It's easy to see with the benefit of hindsight what went wrong, and English -- as well as his dad -- can see it now clear as day. A team built on blue-collar fabric and designed to exist in an unselfish world instead turned diva.
"We didn't play as a team and no one was really held accountable," English said. "It was the elephant in the room. Everyone knew we were not playing selfless basketball, but it was never addressed and there was a snowball effect. I know I played selfishly. We weren't going into games with the right mindset at all."
Miles away, Kim Sr. saw the same thing. Years ago, he wondered if his son would ever believe in his basketball abilities as much as his father did. Game after game, night after night, Kim Sr. told his son that he was gifted, that he was special, but the son wrote it off as fatherly pride.
Finally, in a summer-league game in Florida, English saw that his father wasn't merely trying to pump him up.
"I don't remember the opponent," Kim Sr. said. "But we were down 12 points. Kimmie got into the game and hit four 3s in a row. From that point on, he started to believe."
That kid, though, had disappeared.
Kim Sr. last season instead saw a player who wanted so desperately to do well that he was pressing, and when the anxiety manifested itself into missed shots, the vicious cycle spiraled out of control.
After he was hired, Frank Haith saw it on game film, too.
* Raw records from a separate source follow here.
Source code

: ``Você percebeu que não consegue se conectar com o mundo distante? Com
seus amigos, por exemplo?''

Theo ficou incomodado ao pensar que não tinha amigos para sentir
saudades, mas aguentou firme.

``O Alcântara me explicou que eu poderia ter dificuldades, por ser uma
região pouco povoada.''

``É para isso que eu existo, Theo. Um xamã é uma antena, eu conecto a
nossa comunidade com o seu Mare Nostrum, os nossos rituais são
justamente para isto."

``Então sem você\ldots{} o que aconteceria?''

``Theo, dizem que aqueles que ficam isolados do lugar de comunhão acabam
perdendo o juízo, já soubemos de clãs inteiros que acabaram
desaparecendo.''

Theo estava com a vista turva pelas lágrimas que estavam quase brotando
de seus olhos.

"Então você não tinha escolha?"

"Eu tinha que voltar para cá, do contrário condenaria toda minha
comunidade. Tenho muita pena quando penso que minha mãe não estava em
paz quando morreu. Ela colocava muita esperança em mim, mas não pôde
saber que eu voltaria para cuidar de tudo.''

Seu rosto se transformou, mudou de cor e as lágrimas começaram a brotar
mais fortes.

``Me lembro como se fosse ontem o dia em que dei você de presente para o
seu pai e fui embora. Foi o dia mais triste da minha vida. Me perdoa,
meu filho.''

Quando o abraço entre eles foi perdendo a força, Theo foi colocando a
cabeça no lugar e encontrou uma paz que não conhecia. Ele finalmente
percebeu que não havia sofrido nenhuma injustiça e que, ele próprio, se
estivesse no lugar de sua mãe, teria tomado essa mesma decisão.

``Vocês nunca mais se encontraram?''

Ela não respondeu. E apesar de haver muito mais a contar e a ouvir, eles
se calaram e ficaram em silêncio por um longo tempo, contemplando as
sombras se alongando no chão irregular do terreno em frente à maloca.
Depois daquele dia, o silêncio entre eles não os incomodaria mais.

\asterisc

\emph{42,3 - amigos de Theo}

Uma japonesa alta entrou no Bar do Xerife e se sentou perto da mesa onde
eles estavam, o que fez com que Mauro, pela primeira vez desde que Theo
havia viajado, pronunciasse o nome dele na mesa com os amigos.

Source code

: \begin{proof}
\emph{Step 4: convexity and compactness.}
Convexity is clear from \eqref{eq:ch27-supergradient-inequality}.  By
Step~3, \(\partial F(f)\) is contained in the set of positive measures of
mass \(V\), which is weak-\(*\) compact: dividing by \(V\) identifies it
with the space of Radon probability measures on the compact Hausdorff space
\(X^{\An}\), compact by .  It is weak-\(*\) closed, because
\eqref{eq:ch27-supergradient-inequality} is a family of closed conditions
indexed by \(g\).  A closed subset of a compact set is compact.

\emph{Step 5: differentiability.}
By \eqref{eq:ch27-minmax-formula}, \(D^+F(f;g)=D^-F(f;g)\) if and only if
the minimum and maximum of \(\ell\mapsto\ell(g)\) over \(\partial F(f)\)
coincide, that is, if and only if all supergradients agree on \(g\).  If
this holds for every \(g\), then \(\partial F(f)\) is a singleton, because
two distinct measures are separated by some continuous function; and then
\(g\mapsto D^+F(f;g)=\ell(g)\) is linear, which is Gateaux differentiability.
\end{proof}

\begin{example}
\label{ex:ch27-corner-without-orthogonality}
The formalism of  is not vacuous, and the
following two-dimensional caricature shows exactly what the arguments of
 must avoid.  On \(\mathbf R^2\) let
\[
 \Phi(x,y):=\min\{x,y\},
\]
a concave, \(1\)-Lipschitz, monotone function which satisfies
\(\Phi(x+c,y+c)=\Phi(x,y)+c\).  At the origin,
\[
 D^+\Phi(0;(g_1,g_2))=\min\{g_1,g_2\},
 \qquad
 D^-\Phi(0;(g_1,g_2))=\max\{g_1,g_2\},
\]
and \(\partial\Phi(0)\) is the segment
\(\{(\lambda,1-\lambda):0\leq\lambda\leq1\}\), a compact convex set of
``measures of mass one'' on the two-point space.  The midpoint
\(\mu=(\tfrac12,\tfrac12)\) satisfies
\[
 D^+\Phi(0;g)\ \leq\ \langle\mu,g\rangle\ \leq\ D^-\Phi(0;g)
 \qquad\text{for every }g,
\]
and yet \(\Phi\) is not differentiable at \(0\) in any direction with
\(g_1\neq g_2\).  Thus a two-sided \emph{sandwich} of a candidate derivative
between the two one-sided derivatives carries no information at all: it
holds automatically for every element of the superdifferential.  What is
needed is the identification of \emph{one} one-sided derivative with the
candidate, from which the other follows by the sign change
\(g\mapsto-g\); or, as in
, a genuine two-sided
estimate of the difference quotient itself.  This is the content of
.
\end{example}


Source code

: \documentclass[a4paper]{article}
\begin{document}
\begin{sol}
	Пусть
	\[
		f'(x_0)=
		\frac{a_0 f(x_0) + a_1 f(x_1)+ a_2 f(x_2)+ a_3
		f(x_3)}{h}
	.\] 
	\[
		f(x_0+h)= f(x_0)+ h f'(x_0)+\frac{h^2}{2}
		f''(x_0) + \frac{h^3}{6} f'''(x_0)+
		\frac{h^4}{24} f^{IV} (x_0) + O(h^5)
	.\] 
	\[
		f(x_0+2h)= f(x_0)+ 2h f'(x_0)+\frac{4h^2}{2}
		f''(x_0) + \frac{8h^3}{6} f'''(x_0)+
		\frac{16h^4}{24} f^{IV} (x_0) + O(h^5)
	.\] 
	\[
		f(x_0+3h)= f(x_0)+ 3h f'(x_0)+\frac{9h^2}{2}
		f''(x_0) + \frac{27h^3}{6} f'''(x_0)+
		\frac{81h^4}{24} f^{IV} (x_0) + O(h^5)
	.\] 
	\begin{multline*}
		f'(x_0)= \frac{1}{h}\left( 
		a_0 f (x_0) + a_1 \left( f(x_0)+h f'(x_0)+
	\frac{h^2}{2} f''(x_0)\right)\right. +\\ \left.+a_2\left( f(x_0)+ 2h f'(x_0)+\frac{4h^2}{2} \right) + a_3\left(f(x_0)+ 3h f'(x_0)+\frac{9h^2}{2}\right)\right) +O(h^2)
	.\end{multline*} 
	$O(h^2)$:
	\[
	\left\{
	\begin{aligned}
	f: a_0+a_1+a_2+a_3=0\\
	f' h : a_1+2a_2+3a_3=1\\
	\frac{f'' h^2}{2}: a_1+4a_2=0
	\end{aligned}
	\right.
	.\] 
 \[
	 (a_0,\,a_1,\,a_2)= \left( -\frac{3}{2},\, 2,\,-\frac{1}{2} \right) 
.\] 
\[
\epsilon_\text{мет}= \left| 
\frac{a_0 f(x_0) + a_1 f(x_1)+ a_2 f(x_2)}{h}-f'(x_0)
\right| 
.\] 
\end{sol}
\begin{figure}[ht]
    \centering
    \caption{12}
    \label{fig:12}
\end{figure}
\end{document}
"He didn't shoot the ball well because he was trying so hard," Haith said. "Then he lost confidence, and it just kept mounting and mounting for him."
It didn't help that, at season's end, his coach bolted for Arkansas, and the man hired was met with more skepticism than optimism and then was named by a rogue booster in an NCAA investigation.
Still, English was determined to make his own judgment about Haith, or more accurately to suspend all judgment. After his difficult junior season, English vowed to leave all outside questions and influences -- class trouble, girl trouble, NCAA trouble and conference rumors -- on the side of the court and to worry simply about his team and how Haith coached it.
The blinders have worked. Haith has replaced former coach Mike Anderson's system, one where basketball players are treated like hockey lines and subbed in every five minutes, to a more free-flowing offense. There is attention to defense but it is not at the expense of the offense.
English has blossomed.
"With Coach Haith, you don't have to worry. I know I'm going to play 35 minutes," English said. "And I know I can get a shot, so now I can focus on getting my teammates involved. Instead of focusing on ourselves, we're focusing on improving."
Englishscope24, English's Twitter handle, has made more than 10,000 observations and has 12,000-plus followers interested in his pearls of wisdom.
Whether his coach likes it or not.
"Now the tweeting stuff, I'm not always a big fan," Haith admitted. "I've got him on a watch now, but I also don't want to change who he is. I want every kid to be able to express who they are, but I also need to teach them how to grow off and on the court."
Some of English's observations are acerbic -- he criticized his own student section after a win against Binghamton on Nov. 27.
Some are silly -- "Practice at John Jay College in Manhattan! I guess John Jay was important in colonial history. Only John J I know is John Jenkins."
And sometimes he just quotes his favorite poem, "If."
This time the irony isn't lost on English.
The child who couldn't share his thoughts now spiels them to a Twitterverse unencumbered. The boy who struggled to speak is a media darling, a likable and quotable athlete who is a sportswriters' dream.
It is exactly as Rudyard Kipling promises in English's daily reading.
If you can talk with crowds and keep your virtue,
Or walk with Kings -- nor lose the common touch,
If neither foes nor loving friends can hurt you,
If all men count with you, but none too much;
If you can fill the unforgiving minute
With sixty seconds' worth of distance run,
Yours is the Earth and everything that's in it,
And -- which is more -- you'll be a Man, my son!